Wednesday, November 11, 2015

How Blunt? Or How Tactful?

Recently I had a work situation where a senior person was very blunt with me. Blunt in a positive way about a situation I was dealing with. Words were used that I had not used myself, but I had been thinking. 

It got me thinking about how we and how I say things to get the point across. Numerous times when I was younger I was accused of having little tact, that is sharing a little too much information or being very blunt with a person. I felt that it was something for me to work on. Working with Asians the past several years I have really been able to exercise my indirect communication skills. It is a perpetual challenge, how do you say things as they are, and at the same time be positive and uplifting to the team?

I don't have the solution for this. Communication is always hard. However it is well known that by encouraging positive behavior you get better results than punishing negative behavior. Both have a place of course, punishment still needs to exist on some level. Yet in my quest to accentuate the positive, I might have gone so far as to be so indirect with the negative that only I realized the specific incident I was talking about. When you get so indirect that no one else knows what you are specifically talking about you have gone too far. 

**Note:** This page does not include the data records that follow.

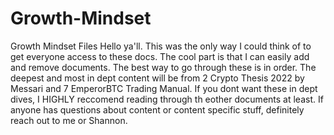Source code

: # Growth-Mindset
Growth Mindset Files
Hello ya'll. This was the only way I could think of to get everyone access to these docs. The cool part is that I can easily add and remove documents. The best way to go through these is in order. The deepest and most in dept content will be from 2 Crypto Thesis 2022 by Messari and 7 EmperorBTC Trading Manual. If you dont want these in dept dives, I HIGHLY reccomend reading through th eother documents at least. If anyone has questions about content or content specific stuff, definitely reach out to me or Shannon.

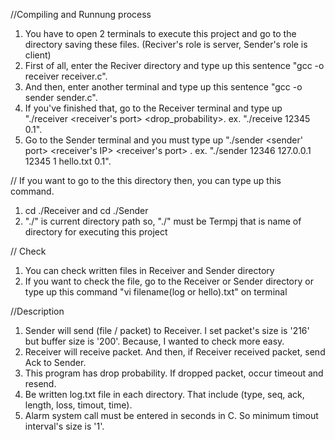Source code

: //Compiling and Runnung process
1. You have to open 2 terminals to execute this project and go to the directory saving these files.
(Reciver's role is server, Sender's role is client)
2. First of all, enter the Reciver directory and type up this sentence "gcc -o receiver receiver.c".
3. And then, enter another terminal and type up this sentence "gcc -o sender sender.c".
4. If you've finished that, go to the Receiver terminal and type up "./receiver <receiver's port> <drop_probability>. ex. "./receive 12345 0.1".
5. Go to the Sender terminal and you must type up "./sender <sender' port> <receiver's IP> <receiver's port> <timout interval> <file name> <drop probability>. ex. "./sender 12346 127.0.0.1 12345 1 hello.txt 0.1".

// If you want to go to the this directory then, you can type up this command.
1. cd ./Receiver and cd ./Sender 
2. "./" is current directory path so, "./" must be Termpj that is name of directory for executing this project

// Check
1. You can check written files in Receiver and Sender directory
2. If you want to check the file, go to the Receiver or Sender directory or type up this command "vi filename(log or hello).txt" on terminal

//Description
1. Sender will send (file / packet) to Receiver. I set packet's size is '216' but buffer size is '200'. Because, I wanted to check more easy. 
2. Receiver will receive packet. And then, if Receiver received packet, send Ack to Sender.
3. This program has drop probability. If dropped packet, occur timeout and resend.
4. Be written log.txt file in each directory. That include (type, seq, ack, length, loss, timout, time).
5. Alarm system call must be entered in seconds in C. So minimum timout interval's size is '1'.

In other words, you can't just call someone a liar and expect your relationship with that person to improve anytime soon. A moderately direct response might be, "you did not send me that email." A less direct response would be, "could you resend that email I can't find it." The least direct response would be, "I am not familiar with that information, could you send me some documentation." The final response does not directly address an email, which pleads ignorance about the whole situation. Of course, if the conversation is about an email, it would be okay to mention it specifically. So how direct one is is always a challenge. Again, I don't have the answer. The funny thing is, I have gotten so used to being vague on my blog that at least in one instance that vagueness carried over into work.